Adhikary et al. (2012) used the seasonal ARIMA model to predict the groundwater variations in a shallow unconfined aquifer of Bangladesh. The results indicated that ARIMA model can generate reasonably forecasts in terms of numerical accuracy. In another study, Valipour et al. (2013) used the combination of SARIMA and ARMA models to forecast the inflows into the Dez reservoir in Khuzistan, Iran and concluded that SARIMA model yields better results compared to the ARMA model. Modarres and Ouarda (2013) demonstrated the heteroscedasticity in the streamflow timeseries by using the ARIMA and Generalized AutoRegressive Conditional Heteroskedasticity (GARCH) models and stated that the ARIMA model performed better than the GARCH model. Kurunç et al. (2005) used the ARIMA model for forecasting the streamflow data of Yesilurmah River at Durucasu monitoring station. The time series data of 13 years was used for the forecasting of water quality and streamflow data. Statistical modeling was performed of the monthly streamflow using timeseries models for the Hindiya Barrage in Iraq (Al-Saati et al. 2021). ARIMA model was used for the generation of streamflow synthetically for the Gomti river basin in Uttar Pradesh, India (Singh and Ray 2021). Various other studies also proved the effectiveness of ARIMA model compared to the other models (Ahmad et al. 2001; Kurunç et al. 2005; Tayyab et al. 2016; Sentas et al. 2016; Yeh and Hsu 2019; Hendikawati et al. 2020).

Pakistan is an agricultural country and most of its lands are irrigated with the canal irrigation systems. Two major reservoirs (i.e., Mangla and Tarbela) are considered as the backbone of Pakistan’s agriculture-based economy. The prediction of water availability can play an important role to regulate the river flows efficiently. For instance, a reservoir should be empty or partially empty before the occurrence of any extreme inflow event. Otherwise, water storage level may exceed the safe limits and causes floods. To avoid these situations, a reliable forecasting of hydrometeorological data is essential. The forecasted hydrometeorological timeseries are considered helpful in managing the reservoir operation and satisfy the water demands of various sectors.

Therefore, this study aims to forecast the hydrometeorological data being used in reservoir operation model to develop future water allocation scenarios. The statistical forecasted models are more famous in research community due to its accuracy and efficiency. Especially ARIMA model is considered most suitable for linear and seasonal timeseries forecasting. Therefore, in this study hydrometeorological timeseries is forecasted by using ARIMA model.

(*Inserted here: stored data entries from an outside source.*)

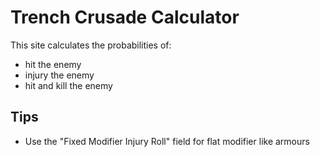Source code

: # Trench Crusade Calculator
This site calculates the probabilities of:
- hit the enemy
- injury the enemy
- hit and kill the enemy

## Tips
- Use the "Fixed Modifier Injury Roll" field for flat modifier like armours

The forecasted timeseries were used in reservoir operation to determine the fluctuations in the reservoir storage. It is believed that the results of the present study may guide the reservoir operators and managers to predict the future uncertainties in hydrometeorological timeseries data.

1.1 Study area

Mangla reservoir is the second largest reservoir of Pakistan. It is located in Mirpur district of Azad and Jammu Kashmir as shown in Fig. 1. Its 45% catchment lies in Pakistan administered Kashmir and the remaining is the territory of Indian side of Kashmir. The Mangla reservoir covers an area of 329.7 km2 with gross storage capacity of 9.22 km3. The agricultural command area of Mangla reservoir is 60,000 km2. The primary purpose of the Mangla reservoir is to irrigate the agricultural lands. The Mangla reservoir supplies water to the upper and lower Chasma-Jhelum link canal regions. During the period of December to March (Rabi seasons) the irrigation demands are at their peak from for upper Jhelum region for which the water supplied from Mangla reservoir. Mean monthly variations in the inflows and precipitation are shown in Fig. 2. The excess water from the upper Jhelum River basin irrigates the agriculture lands of the lower Indus plains through a network of canals. Moreover, hydropower of 1000 MW (megawatt) is produced as by-product when the water released from the Mangla reservoir for any purpose passes through the turbines.

Fig. 1
figure 1

Mangla watershed and reservoir

Fig. 2
figure 2

a Mean monthly inflows at Mangla reservoir. b mean monthly precipitation at Mangla

2 Materials and methods

The ARIMA model was used to forecast the hydrometeorological timeseries data. Prior to the application of ARIMA model, the hydrometeorological timeseries data was tested for the stationarity. For this purpose, model identification was performed, and parameters p, d, and q were estimated. These estimated parameters were used to forecast the timeseries. The forecasted timeseries incorporated into reservoir operation model to estimate the future water availability.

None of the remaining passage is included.